**EXERCISE GOAL:**
Look below for the line containing "Upvote every non-self-post"; from there, print each line exactly up to and including the line containing "python -m pip install praw", and stop.

# # # # # # #

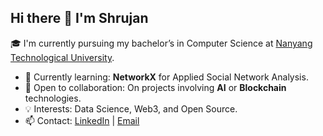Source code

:## Hi there 👋 I'm Shrujan

🎓 I'm currently pursuing my bachelor’s in Computer Science at [Nanyang Technological University](https://www.ntu.edu.sg/).

- 🌱 Currently learning: **NetworkX** for Applied Social Network Analysis.
- 🤝 Open to collaboration: On projects involving **AI** or **Blockchain** technologies.
- 💡 Interests: Data Science, Web3, and Open Source.
- 📫 Contact: [LinkedIn](https://www.linkedin.com/in/shrujan-beesetty-64a83a328/) | [Email](mailto:shrujan.beesetty@gmail.com)

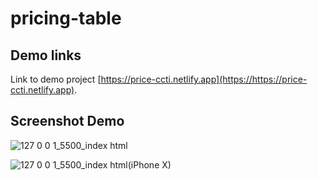 # pricing-table

## Demo links
Link to demo project [https://price-ccti.netlify.app](https://https://price-ccti.netlify.app).

## Screenshot Demo

![127 0 0 1_5500_index html](https://user-images.githubusercontent.com/66668114/130866963-c0e71e15-c529-425a-815b-e481c434d17b.png)

![127 0 0 1_5500_index html(iPhone X)](https://user-images.githubusercontent.com/66668114/130866970-e525bc92-ae5f-4ee6-938c-1a16cb59027b.png)




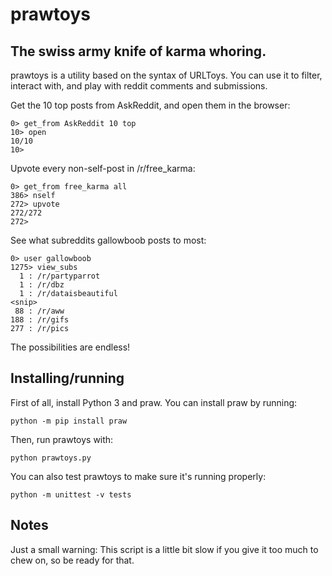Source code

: # prawtoys

## The swiss army knife of karma whoring.

prawtoys is a utility based on the syntax of URLToys. You can use it to filter,
interact with, and play with reddit comments and submissions.

Get the 10 top posts from AskReddit, and open them in the browser:

    0> get_from AskReddit 10 top
    10> open
    10/10
    10>

Upvote every non-self-post in /r/free\_karma:

    0> get_from free_karma all
    386> nself
    272> upvote
    272/272
    272> 

See what subreddits gallowboob posts to most:

    0> user gallowboob
    1275> view_subs
      1 : /r/partyparrot
      1 : /r/dbz
      1 : /r/dataisbeautiful
    <snip>
     88 : /r/aww
    188 : /r/gifs
    277 : /r/pics

The possibilities are endless!

## Installing/running

First of all, install Python 3 and praw. You can install praw by running:

    python -m pip install praw

Then, run prawtoys with:

    python prawtoys.py

You can also test prawtoys to make sure it's running properly:

    python -m unittest -v tests

## Notes

Just a small warning: This script is a little bit slow if you give it too much
to chew on, so be ready for that.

# # # # # # #

**EXERCISE RESULT:**
Upvote every non-self-post in /r/free\_karma:

    0> get_from free_karma all
    386> nself
    272> upvote
    272/272
    272> 

See what subreddits gallowboob posts to most:

    0> user gallowboob
    1275> view_subs
      1 : /r/partyparrot
      1 : /r/dbz
      1 : /r/dataisbeautiful
    <snip>
     88 : /r/aww
    188 : /r/gifs
    277 : /r/pics

The possibilities are endless!

## Installing/running

First of all, install Python 3 and praw. You can install praw by running:

    python -m pip install praw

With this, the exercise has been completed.